Pricking your finger to test your blood sugar – and sometimes several times per day — is an important part of your diabetes management. However, some people with diabetes find the pain associated with blood glucose monitoring stops them from testing as often as they should. In fact, one study has shown that 35% people said that that pain was the main reason they didn’t perform regular blood glucose testing.
You may be asking yourself, “what can be done to reduce the pain?”. Here are some tips to help you make home blood glucose monitoring a little less painful:
1. Find the blood glucose meter and lancing device that works best for you:
There are many makes and models of meters; shop around until you find the one you like best. You may notice that some are easier to use than others, and that some will result in more or less pain for you when you prick yourself. Also, ask your pharmacist or other diabetes healthcare team member for their recommendations.
2. Wash your hands:
It is important to wash your hands with warm water prior to pricking your finger. This will help increase the blood circulation down to your fingertips. Avoid using alcohol to clean your finger since it can dry out and tighten your skin which makes it more difficult for the lancet to poke through.

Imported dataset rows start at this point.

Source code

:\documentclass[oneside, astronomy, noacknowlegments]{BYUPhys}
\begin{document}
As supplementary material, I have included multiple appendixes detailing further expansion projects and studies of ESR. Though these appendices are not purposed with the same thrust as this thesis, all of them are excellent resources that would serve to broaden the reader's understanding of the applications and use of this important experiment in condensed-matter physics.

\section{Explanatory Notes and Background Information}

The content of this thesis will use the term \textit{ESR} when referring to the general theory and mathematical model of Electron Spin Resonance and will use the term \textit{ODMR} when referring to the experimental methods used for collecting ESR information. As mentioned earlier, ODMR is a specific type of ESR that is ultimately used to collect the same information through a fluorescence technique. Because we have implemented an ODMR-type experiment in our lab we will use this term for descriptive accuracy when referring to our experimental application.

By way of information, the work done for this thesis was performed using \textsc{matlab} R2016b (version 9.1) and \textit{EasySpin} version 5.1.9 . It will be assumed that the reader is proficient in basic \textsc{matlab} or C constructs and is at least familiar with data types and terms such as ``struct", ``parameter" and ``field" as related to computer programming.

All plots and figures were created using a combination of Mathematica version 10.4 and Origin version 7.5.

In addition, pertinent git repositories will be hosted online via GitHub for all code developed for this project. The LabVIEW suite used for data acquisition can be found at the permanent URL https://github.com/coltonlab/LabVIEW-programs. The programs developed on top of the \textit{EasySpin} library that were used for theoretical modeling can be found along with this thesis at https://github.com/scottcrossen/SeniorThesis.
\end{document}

Another tip to increase blood flow is to shake your arms and hands at your sides. Washing your hands is also important to prevent a falsely high blood sugar reading due to any sugar that may be left on your fingers if you just ate.
3. Keep your skin taut:
You can keep your skin taught by pressing the lancet device firmly against your skin. This should help reduce any pain you are experiencing when you prick yourself.
4. Adjust the lancet depth:
If blood sugar testing is always painful for you, it is possible that your lancet is set to hit too hard or too deep. It is important to select a penetration depth on the lancet device that is as shallow as possible, but that still produces blood. If you are having trouble figuring out how to do this, or determining which depth will get you the least painful blood testing experiencing with the most accurate blood sugar monitoring results, work with a diabetes educator or a member of your diabetes team.
5. Use a sharp lancing device:
It is important to use a new lancet every time you prick your finger, to ensure it is sharp. If you re-use lancets, they become duller and, thus, more painful to use. Lancets are so tiny that just a single use can bend or dull their tips. As a result, they can hurt more if you reuse them.
6. Prick your finger quickly:
Sometimes, fear of a painful prick will cause you to prick at a slower pace. This slower insertion is more painful, and may result in a more unpleasant experience for you. It is import to prick your finger quickly, without hesitation, to minimize the pain.
7. Use the side of your fingertips:
When testing your blood sugar, it is important to resist aiming straight for that big area on the tips of your fingers. This is because are are more nerve endings on the pads on the finger tips. To reduce pain, it is recommended to prick on the side of your fingertips, because there are fewer nerve endings there.
8. Rotate your pricking sites:
When managing your diabetes, it is easy to get in a habit of using the same finger to prick yourself. However, we recommend against this. It is important to switch fingers, and areas on the finger each time you prick yourself. This will reduce the risk of calluses and scarring, and will result in a less painful prick.
Using some of the solutions above, you will find that blood glucose monitoring does not need to be painful and can be an invaluable tool to help with your diabetes management planning.